We should like to hear from the Minister what is the basis of this figure of 1¾d. We are told that a gallon of milk is almost exactly equivalent to 1 lb. of cheese, and that l¾d. is to be added to the price of cheese to make up the price of a gallon of milk, because on an average it costs 1¾d. to make a pound of cheese. We do not know whether the Minister has given his authority for that figure, but we say that the Minister and the House would be well advised not to raise the price so much, and that the addition of 1¾d. is too much, because in most cases it will give an advance on the guaranteed price of 5d. or 6d., as the case may be. We ask the Minister to say whether he will not be content with a cheese-milk price of a penny in excess of the price of imported cheese, leaving the deficiency between that cheese-milk price and the standard price to be made up by the contribution provided in the Bill.

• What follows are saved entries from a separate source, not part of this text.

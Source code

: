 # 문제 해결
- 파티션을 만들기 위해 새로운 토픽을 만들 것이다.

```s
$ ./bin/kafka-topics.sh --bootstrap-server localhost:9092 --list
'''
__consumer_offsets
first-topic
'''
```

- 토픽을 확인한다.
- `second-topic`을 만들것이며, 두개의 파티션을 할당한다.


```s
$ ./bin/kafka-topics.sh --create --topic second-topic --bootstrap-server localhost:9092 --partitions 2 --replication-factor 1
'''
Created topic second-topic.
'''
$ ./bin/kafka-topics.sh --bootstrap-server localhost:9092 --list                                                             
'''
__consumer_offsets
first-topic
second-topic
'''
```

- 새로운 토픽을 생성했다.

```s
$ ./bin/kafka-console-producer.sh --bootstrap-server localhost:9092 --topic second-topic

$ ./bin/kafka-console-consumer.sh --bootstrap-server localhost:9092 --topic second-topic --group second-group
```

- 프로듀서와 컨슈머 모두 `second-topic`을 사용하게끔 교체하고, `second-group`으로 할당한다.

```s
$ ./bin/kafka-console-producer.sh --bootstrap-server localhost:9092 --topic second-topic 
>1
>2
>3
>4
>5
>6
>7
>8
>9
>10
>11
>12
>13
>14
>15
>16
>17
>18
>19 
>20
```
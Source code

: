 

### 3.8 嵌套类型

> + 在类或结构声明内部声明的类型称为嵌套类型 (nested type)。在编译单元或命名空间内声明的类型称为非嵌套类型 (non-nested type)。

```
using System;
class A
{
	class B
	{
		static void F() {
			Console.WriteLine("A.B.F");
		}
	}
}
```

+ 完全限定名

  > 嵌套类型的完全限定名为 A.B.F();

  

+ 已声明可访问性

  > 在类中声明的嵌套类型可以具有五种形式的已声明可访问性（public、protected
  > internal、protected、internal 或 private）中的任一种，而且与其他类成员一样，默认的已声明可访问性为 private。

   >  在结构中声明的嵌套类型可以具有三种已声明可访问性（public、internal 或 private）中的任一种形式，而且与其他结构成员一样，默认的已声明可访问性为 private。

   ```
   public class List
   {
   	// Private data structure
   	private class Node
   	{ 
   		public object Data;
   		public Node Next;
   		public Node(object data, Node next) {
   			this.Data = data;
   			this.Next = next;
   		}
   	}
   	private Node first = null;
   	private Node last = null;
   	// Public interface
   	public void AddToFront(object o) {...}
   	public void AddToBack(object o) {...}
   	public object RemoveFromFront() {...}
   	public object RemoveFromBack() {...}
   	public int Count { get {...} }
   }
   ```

Am I right in assuming that the assessment will occasionally carry the price far ahead of the guaranteed price, and in that way call for contributions from the moneys provided by Parliament, not only to make up the guaranteed price, but to give the producers a price of ½d. or ¾d. ahead of the guaranteed price?

11.31 p.m.


This is a somewhat complicated Clause, but I will do my best to make it clear. It has been the common practice in the milk trade for years past to value manufacturing milk on the imported cheese price basis. It is true that the price of surplus milk in this country is actually fixed on the price of an imported article. The price of l¾d. is the trade figure that is usually given. As a matter of fact, it is slightly lower than the trade figure which has been accepted for some years past. That was 2d. The figure was given as l¾d. by the appointed persons in the first contracts under the Milk Marketing Board, and it has been continued at that rate in the second contracts. The definition of cheese milk in this Clause represents what the board actually receives for milk used for cheese making. I do not think there is any danger of what the hon. Gentleman seems to fear, if I grasp his contention aright, that the formula in the Clause would drive the price of milk used in cheese making far beyond the level at which it ought to stand. This is a formula, which has been used for cheese making for a long time, and it has not had that effect in the past and it will not have it in the future. The effect of the Amendment would simply be to reduce by one half at the present cheese price the assistance that is offered by the Bill in respect of the lowest priced category of milk, that is milk used for factory cheese making and, as the Committee has argued out that contention and decided not to accept it, I hope the hon. Gentleman will not press the Amendment.

11.34 p.m.


I am at variance with the hon. Gentleman opposite. The Clause says that the cheese price for any month shall be the excess over l¾d. of the average price of certain imported cheeses. If I take the figure of 4d. as the average price of New Zealand cheese, then the cheese price is not 5¾d. but the difference between 4d. and l¾d.

Amendment negatived.

Amendments made: In page 4, line 20, leave out "any month" and insert "each of the six consecutive months."

In line 23, leave out "any month" and insert "each of the six consecutive months."

In line 31, leave out from "for" to "and," in line 35, and insert: the month of April, nineteen hundred and thirty-four, and for each subsequent month down to and including the month of August, nineteen hundred and thirty-four.

In line 36, leave out from "of," to "and," in line 38, and insert: of the month of September, nineteen hundred and thirty-four."—[Mr. Elliot.]

Motion made, and Question proposed, "That the Clause, as amended, stand part of the Bill."

11.36 p.m.


I only want to mention to the right hon. Gentleman that there may be a misunderstanding about the meaning of these words. If one reads them again, they look as if they have two interpretations. Perhaps the right hon. Gentleman will be good enough to look into the matter before the Report stage.


I shall do my utmost to spend some time on the Clause to see whether I can make it plainer. I admit that I had to hold vigorously to my reading of it right through in case I made a hash of it myself, and, if I can make it clearer, I will do so.